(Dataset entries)
━━━━━━
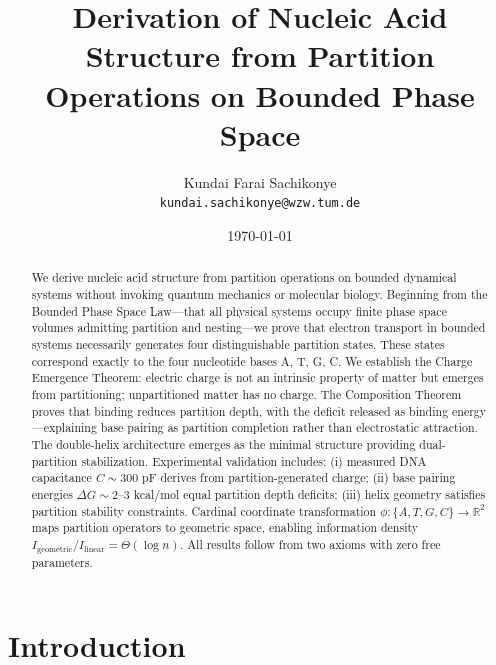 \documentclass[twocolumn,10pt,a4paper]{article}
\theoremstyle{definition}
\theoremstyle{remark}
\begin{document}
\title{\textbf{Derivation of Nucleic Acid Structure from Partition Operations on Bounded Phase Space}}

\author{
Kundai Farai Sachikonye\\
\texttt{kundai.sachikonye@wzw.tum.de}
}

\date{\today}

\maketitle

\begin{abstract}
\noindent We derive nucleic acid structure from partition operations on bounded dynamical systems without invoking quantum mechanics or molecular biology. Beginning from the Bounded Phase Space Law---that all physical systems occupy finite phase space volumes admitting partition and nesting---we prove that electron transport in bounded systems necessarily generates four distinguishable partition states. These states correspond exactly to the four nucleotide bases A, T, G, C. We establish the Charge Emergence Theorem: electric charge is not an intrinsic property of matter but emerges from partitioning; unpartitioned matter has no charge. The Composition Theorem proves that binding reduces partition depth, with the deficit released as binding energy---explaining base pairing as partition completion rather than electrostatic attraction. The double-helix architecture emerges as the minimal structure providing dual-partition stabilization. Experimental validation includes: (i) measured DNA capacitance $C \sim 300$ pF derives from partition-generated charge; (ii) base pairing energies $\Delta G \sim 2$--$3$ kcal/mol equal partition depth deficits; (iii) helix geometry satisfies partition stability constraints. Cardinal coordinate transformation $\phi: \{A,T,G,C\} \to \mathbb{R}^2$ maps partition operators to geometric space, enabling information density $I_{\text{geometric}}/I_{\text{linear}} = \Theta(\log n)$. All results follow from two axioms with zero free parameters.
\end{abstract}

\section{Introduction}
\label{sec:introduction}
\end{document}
━━━━━━
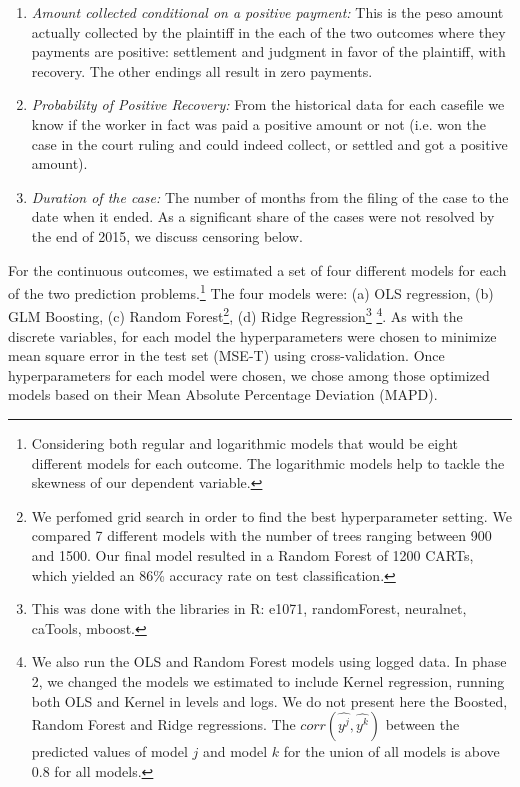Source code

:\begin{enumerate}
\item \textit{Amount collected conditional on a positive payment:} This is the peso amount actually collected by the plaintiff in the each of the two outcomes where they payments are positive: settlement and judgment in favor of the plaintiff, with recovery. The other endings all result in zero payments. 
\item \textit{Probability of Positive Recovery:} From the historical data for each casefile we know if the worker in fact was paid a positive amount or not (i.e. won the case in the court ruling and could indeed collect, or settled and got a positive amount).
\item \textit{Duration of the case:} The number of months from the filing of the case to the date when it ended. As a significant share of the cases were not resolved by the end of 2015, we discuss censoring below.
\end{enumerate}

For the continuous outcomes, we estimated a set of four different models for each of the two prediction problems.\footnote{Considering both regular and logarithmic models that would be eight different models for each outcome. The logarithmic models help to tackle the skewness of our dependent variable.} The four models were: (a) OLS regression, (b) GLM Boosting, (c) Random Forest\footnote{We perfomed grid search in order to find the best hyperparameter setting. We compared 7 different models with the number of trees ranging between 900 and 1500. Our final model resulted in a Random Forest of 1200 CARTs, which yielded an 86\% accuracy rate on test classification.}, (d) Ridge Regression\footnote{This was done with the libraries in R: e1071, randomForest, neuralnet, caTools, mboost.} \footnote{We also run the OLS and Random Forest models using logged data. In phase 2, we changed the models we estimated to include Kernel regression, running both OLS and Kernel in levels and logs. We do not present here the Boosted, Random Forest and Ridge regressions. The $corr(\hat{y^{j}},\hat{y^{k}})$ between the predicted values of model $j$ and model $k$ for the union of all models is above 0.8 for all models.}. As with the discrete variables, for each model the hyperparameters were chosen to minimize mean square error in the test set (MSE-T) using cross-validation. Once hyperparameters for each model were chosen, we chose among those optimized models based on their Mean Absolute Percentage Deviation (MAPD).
━━━━━━
Only lines with the word "item" count here; copy every one from the records.

### Result of this exercise
\item \textit{Amount collected conditional on a positive payment:} This is the peso amount actually collected by the plaintiff in the each of the two outcomes where they payments are positive: settlement and judgment in favor of the plaintiff, with recovery. The other endings all result in zero payments. 
\item \textit{Probability of Positive Recovery:} From the historical data for each casefile we know if the worker in fact was paid a positive amount or not (i.e. won the case in the court ruling and could indeed collect, or settled and got a positive amount).
\item \textit{Duration of the case:} The number of months from the filing of the case to the date when it ended. As a significant share of the cases were not resolved by the end of 2015, we discuss censoring below.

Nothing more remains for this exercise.